Map of the human β-globin gene cluster on chromosome 11. The location of the five polymorphic RFLP sites that define the 5′ RFLP cluster haplotypes are shown by arrows and numbers 1–5. The sequenced region between positions −1069 and −391 is indicated as a white bar.

Figure 2

Likelihood surface of the age of the β^S mutation obtained by Monte Carlo simulation of the spread of a new mutation. Simulated data correspond to sequence data in which no diversity is found in 22 β^S chromosomes. The mutation rate is 5 × 10⁻⁴ per generation, when calculated as an average for dinucleotide microsatellites (Goldstein et al. 1995) and taken for the whole sequence. The estimated recombination rate between the β^S mutation and the sequence data is 8 × 10⁻⁵ per generation. A, Stationary population N = 1,000. B, Stationary population N = 10,000. C, Logistic growth, N₀ = 1,000, K = 10,000, r = 0.001. D, Logistic growth, N₀ = 1,000, K = 10,000, r = 0.02. Plus sign (+) indicates the ML estimator.

Figure 3

Likelihood surface of the age of the β^S mutation, obtained by Monte Carlo simulation of the spread of a new mutation. The neutral linked marker corresponds to the 5′ RFLP cluster data in which no diversity is found in 45 β^S chromosomes. When the estimation given by Harding et al. (1997) is used, the estimated mutation rate is 1 × 10⁻⁶ per generation taken as average for 30 bp. The estimated recombination rate between the β^S mutation and the 5′ RFLP cluster is 1.6 × 10⁻³ per generation (Chakravarti et al. 1984). A, Stationary population N = 1,000. B, Stationary population N = 10,000. C, Logistic growth, N₀ = 1,000, K = 10,000, r = .001. D, Logistic growth, N₀ = 1,000, K = 10,000, r = 0.02. Plus sign (+) indicates the ML estimator.

Figure 4

Plot of the likelihood obtained by the BDMC method for the age of the β^S mutation for different total growth rates (ξ) of β^S chromosomes in a present-day population of 10,000 individuals (A) and in a population of 1 million individuals (B).
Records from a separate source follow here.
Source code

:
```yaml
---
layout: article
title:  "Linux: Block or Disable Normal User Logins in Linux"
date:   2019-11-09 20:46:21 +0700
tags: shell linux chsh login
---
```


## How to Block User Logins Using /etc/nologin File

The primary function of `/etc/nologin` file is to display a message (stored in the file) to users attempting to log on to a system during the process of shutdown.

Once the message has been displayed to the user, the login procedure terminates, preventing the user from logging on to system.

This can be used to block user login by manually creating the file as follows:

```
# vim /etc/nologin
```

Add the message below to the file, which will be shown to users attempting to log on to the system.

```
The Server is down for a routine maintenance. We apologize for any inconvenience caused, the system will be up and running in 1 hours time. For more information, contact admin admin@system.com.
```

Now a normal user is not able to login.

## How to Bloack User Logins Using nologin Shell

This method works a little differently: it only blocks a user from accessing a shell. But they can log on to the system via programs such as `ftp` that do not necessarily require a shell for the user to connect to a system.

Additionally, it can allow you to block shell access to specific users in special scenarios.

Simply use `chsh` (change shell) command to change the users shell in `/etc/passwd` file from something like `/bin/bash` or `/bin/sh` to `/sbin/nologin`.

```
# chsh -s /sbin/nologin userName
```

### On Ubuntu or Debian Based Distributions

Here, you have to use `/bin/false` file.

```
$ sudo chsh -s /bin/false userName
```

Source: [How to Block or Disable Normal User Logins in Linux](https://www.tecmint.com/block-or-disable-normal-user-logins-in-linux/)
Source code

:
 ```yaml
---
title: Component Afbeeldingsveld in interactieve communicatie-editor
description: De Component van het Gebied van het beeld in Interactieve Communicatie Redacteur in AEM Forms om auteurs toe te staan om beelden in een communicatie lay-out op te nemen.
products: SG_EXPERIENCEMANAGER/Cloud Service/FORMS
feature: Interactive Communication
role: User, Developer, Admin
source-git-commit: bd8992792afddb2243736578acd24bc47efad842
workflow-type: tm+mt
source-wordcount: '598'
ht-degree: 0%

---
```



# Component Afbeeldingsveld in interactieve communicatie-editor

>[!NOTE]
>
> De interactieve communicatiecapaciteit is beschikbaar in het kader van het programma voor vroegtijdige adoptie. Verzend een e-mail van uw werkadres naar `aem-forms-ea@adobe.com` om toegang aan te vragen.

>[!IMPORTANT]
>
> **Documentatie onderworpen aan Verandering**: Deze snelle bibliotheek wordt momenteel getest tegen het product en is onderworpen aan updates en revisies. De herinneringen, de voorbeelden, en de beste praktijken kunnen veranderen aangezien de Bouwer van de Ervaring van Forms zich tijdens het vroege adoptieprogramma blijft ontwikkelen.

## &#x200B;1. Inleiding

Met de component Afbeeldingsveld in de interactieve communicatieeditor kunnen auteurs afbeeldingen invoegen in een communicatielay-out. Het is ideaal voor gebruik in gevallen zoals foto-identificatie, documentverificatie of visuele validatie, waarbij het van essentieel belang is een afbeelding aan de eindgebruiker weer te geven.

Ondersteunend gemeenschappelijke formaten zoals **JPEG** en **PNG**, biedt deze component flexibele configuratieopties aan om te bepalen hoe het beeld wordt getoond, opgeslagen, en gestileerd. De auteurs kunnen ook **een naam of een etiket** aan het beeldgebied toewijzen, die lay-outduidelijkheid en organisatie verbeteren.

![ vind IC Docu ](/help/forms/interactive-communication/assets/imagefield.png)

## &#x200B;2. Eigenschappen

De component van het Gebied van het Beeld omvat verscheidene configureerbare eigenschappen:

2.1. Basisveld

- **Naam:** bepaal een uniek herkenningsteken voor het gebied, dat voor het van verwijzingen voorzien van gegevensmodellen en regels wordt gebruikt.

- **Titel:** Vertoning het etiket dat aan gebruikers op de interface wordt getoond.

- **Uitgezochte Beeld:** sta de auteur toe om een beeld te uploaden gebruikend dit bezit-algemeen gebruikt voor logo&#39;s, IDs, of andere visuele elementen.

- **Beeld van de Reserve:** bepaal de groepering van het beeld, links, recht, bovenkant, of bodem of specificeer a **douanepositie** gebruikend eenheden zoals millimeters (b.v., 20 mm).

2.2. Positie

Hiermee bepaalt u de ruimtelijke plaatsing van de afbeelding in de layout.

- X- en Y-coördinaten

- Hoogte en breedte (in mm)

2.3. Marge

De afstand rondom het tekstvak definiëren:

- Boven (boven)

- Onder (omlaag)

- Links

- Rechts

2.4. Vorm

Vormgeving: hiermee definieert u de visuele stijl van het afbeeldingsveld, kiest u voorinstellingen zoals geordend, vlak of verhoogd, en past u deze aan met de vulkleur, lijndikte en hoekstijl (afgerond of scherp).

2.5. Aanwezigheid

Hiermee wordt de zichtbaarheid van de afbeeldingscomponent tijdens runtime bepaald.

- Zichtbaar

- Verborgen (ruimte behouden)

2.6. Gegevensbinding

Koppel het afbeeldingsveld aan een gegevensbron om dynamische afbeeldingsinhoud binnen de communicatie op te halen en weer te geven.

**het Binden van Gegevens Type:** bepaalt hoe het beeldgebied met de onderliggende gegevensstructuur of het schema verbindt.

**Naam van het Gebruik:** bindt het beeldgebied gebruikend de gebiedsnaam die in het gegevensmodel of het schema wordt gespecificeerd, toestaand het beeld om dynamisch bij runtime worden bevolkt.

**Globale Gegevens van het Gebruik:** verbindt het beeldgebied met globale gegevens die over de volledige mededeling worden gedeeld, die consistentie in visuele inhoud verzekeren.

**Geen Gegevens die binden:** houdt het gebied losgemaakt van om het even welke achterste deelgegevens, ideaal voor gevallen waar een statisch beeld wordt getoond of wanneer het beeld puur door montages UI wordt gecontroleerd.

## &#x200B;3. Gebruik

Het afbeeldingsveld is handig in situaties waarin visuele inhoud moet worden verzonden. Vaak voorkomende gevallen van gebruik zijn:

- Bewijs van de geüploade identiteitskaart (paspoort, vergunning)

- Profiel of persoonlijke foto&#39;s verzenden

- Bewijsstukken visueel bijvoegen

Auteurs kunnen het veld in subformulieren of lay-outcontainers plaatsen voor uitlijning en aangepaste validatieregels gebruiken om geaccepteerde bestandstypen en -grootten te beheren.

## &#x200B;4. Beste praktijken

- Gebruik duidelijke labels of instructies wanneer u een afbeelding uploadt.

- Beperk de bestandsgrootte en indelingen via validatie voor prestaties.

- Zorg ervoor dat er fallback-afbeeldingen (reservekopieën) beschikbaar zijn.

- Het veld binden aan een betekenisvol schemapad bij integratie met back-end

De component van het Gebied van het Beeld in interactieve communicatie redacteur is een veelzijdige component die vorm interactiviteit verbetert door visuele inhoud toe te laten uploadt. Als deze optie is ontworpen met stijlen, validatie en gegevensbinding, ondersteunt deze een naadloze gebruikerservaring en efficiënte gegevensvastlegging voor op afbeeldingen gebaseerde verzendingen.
The assumed mutation rate is 5 × 10⁻⁴, and no diversity is observed among 22 chromosomes. The present frequency of the β^S mutation is taken as 11.7%. The shaded regions delimit a parameter space for which the log likelihood is three units smaller than the ML, which corresponds approximately to a joint 95% CI for the growth rate and the age of the mutation. The plus sign indicates the ML estimator. The 95% CI for the age of the β^S mutation (0–900 generations) does not correspond exactly to that reported in table 4 (0–1,200 generations), because we have plotted interpolated values, whereas the figures reported in table 4 are based on exact values.

Figure 5

Likelihood of the age of the β^S mutation, (estimated according to the DMLE method, under the assumption that 45 β^S chromosomes show the same associated 5′ cluster RFLP haplotype despite a recombination rate of 1.6 × 10⁻³ per generation (Chakravarti et al. 1984). The present population is assumed to be either (A) 10,000 or (B) 1 million individuals. Likelihoods are plotted for total exponential growth rates (see text) ranging from 0% per generation (extreme right line) to the largest one that permits retention of at least one β^S chromosome in the population in the whole CI (see DMLE subsection) (extreme left line) by increments of 1%. The DMLE method gives an ML value of one generation. An upper limit for the age of the β^S mutation is found when the log-likelihood of that age is three units less than the maximum.